Últimos episódios consagram a produção do canal FX como uma das grandes séries de todos os tempos

Por Isabela Boscov Atualizado em 2 jul 2018, 19h31 - Publicado em 2 jul 2018, 19h27

Finalmente terminei de ver a temporada final de The Americans (disponível no NOW e Fox Premium), sobre a qual vários leitores me cobraram, e fiquei no chão. Absolutamente arrasada – e, neste caso, esse é o maior elogio que eu poderia fazer. Quando comecei a ver The Americans, em 2013, fui fisgada pelo fascínio da vida dupla dos personagens e pela sensação de estar atrás do espelho: depois de incontáveis filmes e séries em que se vê o lado ocidental da espionagem na Guerra Fria, era intrigante adentrar o lado de lá, o do bloco comunista, na história de Elizabeth e Philip Jennings (Keri Russell e Matthew Rhys), um perfeito casal americano de classe média com uma filha e um filho, que toca uma pequena agência de viagens e mora nos subúrbios de Washington – mas que são, na verdade, Nadedzha e Mikhail, agentes soviéticos treinados desde tenra idade, casados pela KGB (eles apenas se toleram) e plantados nos Estados Unidos para se mover atrás dessa fachada banal em missões variadas.

The Americans
(FX/Divulgação)

A série apanha os Jennings no início dos anos 80, quando o republicano Ronald Reagan assumiu a Presidência e instaurou uma nova onda de patriotismo e entusiasmo econômico – e quando o agente do FBI Stan Beeman (Noah Emmerich) se muda com a mulher e o filho para a casa em frente à deles. O novo vizinho aterroriza o casal Jennings: será ele indício de que sua fachada está prestes a ruir? Não, não é. Trata-se de mera coincidência.
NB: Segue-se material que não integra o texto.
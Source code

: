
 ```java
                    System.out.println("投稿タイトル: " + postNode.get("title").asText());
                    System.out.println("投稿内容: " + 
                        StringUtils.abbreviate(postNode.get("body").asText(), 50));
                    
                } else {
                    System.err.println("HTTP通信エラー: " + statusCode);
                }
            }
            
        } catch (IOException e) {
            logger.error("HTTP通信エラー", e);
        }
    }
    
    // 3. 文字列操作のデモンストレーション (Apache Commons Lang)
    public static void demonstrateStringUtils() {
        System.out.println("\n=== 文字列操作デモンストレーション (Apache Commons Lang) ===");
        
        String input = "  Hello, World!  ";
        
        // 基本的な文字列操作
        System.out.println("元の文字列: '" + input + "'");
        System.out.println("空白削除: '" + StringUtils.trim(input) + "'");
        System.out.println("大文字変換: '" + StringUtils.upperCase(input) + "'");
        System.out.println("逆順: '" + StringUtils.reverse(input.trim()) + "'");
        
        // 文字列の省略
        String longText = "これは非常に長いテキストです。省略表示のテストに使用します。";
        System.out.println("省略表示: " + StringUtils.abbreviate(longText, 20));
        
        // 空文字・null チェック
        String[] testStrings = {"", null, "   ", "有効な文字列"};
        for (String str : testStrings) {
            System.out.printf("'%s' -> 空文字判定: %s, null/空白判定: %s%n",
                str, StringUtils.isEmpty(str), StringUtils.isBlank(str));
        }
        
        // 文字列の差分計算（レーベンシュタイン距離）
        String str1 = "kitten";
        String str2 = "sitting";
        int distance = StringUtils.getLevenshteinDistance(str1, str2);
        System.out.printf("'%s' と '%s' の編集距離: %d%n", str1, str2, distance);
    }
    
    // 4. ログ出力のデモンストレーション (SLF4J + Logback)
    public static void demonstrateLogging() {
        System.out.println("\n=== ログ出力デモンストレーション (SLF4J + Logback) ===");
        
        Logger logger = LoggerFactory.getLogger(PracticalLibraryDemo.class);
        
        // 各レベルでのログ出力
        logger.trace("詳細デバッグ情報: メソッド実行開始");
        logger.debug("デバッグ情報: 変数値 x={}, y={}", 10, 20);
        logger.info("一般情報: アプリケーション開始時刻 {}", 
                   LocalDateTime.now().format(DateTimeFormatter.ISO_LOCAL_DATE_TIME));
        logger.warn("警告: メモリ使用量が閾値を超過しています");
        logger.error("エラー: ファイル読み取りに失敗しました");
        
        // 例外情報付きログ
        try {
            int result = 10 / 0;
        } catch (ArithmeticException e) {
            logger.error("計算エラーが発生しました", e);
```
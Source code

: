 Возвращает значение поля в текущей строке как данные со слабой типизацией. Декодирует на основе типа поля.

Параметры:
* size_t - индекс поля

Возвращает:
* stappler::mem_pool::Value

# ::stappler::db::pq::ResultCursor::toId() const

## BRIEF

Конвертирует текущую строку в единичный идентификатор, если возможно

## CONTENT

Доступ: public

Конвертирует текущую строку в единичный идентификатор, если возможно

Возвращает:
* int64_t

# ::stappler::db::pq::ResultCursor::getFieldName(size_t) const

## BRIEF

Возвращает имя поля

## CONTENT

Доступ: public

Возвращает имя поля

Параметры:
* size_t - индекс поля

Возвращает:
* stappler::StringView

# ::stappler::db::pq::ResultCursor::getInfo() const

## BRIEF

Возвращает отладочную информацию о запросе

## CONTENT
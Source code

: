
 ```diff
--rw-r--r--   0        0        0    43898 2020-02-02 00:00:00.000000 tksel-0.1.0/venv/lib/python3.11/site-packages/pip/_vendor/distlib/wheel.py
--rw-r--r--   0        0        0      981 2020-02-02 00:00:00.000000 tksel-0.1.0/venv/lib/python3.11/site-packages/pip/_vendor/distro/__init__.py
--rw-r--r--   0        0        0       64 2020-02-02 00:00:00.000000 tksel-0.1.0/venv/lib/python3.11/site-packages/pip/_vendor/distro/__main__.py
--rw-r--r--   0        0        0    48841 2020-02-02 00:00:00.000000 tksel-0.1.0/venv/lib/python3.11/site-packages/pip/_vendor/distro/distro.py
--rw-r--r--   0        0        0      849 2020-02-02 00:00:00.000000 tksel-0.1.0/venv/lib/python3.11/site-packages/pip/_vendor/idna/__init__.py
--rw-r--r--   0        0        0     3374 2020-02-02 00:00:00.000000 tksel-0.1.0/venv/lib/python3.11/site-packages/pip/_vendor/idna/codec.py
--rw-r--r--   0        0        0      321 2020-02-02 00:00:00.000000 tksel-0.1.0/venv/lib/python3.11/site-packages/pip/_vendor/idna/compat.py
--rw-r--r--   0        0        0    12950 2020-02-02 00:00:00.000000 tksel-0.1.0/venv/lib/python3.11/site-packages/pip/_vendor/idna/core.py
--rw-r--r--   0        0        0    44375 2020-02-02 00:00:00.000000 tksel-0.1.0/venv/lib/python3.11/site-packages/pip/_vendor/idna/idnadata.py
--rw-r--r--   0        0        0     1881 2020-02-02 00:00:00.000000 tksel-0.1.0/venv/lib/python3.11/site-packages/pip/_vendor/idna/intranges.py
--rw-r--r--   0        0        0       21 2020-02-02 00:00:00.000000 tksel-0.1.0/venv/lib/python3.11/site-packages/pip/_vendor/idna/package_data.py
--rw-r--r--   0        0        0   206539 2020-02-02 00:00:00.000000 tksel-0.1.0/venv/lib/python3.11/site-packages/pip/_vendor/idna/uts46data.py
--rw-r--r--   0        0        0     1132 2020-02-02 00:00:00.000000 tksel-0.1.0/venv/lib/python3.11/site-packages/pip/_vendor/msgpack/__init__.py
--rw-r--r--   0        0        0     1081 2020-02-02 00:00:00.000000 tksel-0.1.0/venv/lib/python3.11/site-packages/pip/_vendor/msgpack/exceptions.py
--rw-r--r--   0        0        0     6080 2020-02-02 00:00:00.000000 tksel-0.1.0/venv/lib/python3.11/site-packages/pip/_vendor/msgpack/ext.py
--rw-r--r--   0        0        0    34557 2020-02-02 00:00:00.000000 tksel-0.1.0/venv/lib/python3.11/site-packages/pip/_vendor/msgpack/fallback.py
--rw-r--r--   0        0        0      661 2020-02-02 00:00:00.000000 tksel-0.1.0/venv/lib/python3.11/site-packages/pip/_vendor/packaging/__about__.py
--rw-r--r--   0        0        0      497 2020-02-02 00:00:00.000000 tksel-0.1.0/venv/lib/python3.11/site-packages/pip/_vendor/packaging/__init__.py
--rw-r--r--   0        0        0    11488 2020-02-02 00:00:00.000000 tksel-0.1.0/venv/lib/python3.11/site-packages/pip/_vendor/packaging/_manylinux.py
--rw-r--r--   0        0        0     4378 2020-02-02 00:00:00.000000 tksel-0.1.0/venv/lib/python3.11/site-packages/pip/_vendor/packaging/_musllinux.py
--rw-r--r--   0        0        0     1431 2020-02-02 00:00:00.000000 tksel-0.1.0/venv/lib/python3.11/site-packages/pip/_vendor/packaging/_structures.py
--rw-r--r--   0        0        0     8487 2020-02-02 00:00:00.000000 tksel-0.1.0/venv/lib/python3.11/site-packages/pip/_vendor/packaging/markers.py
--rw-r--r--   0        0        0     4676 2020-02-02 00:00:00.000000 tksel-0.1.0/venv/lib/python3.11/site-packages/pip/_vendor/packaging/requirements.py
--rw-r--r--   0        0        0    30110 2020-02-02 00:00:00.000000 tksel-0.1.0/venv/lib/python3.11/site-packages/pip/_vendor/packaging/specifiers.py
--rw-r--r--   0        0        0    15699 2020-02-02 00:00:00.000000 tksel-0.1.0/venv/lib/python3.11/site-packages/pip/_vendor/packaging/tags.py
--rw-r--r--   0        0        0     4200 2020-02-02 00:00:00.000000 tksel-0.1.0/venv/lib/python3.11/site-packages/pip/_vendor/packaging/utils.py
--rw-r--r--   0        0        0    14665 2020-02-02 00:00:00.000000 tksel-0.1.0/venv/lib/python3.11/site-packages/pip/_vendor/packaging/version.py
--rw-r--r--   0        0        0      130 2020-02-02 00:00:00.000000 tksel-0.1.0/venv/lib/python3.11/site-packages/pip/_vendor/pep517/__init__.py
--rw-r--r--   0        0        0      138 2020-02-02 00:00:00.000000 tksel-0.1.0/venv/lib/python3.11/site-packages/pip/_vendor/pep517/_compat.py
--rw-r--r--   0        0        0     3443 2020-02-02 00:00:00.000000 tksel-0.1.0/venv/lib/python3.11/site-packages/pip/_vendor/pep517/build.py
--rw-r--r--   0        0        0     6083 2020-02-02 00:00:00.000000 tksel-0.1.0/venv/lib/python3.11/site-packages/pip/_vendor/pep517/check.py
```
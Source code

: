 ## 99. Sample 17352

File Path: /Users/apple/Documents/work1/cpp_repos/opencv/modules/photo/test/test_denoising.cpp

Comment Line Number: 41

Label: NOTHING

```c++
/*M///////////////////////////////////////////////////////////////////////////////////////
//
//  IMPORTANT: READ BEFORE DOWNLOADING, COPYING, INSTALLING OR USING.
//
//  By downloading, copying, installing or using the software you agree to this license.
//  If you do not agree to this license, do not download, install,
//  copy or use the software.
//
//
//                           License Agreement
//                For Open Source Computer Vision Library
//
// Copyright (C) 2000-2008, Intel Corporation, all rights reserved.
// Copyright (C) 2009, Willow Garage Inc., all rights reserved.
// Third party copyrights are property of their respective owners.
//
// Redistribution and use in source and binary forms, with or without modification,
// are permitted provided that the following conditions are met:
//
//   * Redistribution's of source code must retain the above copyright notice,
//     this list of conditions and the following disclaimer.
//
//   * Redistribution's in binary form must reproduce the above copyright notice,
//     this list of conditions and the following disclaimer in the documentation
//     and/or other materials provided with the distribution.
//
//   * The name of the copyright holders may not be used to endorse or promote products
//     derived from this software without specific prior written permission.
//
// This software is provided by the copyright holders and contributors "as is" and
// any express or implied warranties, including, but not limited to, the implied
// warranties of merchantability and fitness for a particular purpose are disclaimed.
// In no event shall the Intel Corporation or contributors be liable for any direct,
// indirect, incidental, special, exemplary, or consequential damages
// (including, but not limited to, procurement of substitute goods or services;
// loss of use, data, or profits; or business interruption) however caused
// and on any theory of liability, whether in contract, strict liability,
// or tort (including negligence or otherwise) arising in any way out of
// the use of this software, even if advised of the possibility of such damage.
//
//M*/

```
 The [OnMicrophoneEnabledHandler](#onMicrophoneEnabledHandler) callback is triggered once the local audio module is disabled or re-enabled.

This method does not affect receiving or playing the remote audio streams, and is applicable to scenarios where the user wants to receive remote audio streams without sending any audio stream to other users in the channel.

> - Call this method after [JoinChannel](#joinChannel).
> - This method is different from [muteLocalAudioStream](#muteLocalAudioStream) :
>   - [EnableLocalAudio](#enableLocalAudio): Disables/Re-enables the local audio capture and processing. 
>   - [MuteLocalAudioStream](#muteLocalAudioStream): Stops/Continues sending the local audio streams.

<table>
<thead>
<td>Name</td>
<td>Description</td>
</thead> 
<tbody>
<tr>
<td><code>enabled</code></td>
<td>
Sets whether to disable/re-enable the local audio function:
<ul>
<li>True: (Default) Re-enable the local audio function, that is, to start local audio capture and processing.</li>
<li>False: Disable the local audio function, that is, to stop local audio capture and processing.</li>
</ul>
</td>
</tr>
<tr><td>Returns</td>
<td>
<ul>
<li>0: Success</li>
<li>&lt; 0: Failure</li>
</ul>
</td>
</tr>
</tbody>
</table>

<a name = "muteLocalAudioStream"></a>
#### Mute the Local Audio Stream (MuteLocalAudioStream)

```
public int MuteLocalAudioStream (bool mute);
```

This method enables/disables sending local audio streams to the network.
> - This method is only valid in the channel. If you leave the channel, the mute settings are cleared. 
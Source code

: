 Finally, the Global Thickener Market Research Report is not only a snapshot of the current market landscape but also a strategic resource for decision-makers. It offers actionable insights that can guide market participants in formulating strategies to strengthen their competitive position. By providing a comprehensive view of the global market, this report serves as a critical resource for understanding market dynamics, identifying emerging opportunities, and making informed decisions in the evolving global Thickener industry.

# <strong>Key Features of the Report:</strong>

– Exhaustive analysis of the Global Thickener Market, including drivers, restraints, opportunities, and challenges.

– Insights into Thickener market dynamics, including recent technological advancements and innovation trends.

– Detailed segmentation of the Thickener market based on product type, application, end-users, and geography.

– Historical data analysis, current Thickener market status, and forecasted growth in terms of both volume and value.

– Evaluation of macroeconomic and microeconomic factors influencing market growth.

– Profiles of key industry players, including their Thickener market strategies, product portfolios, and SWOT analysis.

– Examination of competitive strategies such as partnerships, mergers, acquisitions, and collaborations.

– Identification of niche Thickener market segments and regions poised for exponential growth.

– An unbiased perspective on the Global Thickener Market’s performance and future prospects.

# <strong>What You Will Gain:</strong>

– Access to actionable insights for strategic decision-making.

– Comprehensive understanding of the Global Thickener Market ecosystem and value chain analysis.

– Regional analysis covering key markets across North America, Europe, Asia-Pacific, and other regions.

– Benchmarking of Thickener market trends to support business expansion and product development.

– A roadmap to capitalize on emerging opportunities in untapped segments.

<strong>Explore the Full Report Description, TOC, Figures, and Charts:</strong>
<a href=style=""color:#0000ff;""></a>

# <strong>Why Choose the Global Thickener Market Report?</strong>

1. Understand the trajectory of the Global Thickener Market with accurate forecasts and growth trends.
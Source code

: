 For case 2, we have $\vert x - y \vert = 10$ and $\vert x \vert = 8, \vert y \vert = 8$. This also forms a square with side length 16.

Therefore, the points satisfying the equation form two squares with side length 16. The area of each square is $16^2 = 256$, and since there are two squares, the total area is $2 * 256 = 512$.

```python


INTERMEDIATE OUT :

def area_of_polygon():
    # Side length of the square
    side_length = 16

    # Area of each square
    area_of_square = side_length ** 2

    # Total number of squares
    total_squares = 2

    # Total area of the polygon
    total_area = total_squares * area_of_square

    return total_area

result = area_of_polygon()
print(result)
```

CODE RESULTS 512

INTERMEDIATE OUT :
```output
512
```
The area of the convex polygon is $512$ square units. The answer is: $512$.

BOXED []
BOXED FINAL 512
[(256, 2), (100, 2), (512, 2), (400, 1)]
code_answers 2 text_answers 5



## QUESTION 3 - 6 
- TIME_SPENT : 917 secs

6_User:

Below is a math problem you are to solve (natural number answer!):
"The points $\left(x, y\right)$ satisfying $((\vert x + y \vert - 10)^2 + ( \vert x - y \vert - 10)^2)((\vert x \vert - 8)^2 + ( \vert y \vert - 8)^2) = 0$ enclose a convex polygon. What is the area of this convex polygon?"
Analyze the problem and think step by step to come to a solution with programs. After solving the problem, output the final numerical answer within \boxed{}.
Mas, sim, Beeman está envolvido na investigação de casos que têm ligação com os Jennings, e é preciso “cultivá-lo”, de forma que os falsos americanos começam uma amizade com o agente – amizade que será sempre falsa, mas em dado momento se torna, ao mesmo tempo, verdadeira, em especial para Philip (e vale anotar que Matthew Rhys é o grande e incontestável destaque do elenco).

The Americans
(FX/Divulgação)

Muito da primeira temporada é dedicado a habituar o público aos métodos peculiares da espionagem soviética. Tanto Elizabeth quanto Philip matam sem pensar duas vezes quando acham necessário. E ambos usam corriqueiramente o sexo como forma de aliciar fontes ou explorá-las sem que elas saibam estarem sendo exploradas. Philip chega a se casar com outra mulher, a secretária do FBI Martha (Alison Wright) – com pleno conhecimento e, durante muito tempo, indiferença de Elizabeth. E é aí que as coisas começaram a ficar realmente interessantes em The Americans: quando, tendo gratificado a curiosidade do público pelos aspectos procedurais da espionagem, a série passa a se concentrar, com força, no impacto que o trabalho e a ideologia exercem sobre o casal e sobre as pessoas que entram na órbita deles. A partir dessa transição – muito discreta e muito benfeita –, The Americans se torna uma série excepcional, e frequentemente devastadora para as emoções dos personagens e também do espectador.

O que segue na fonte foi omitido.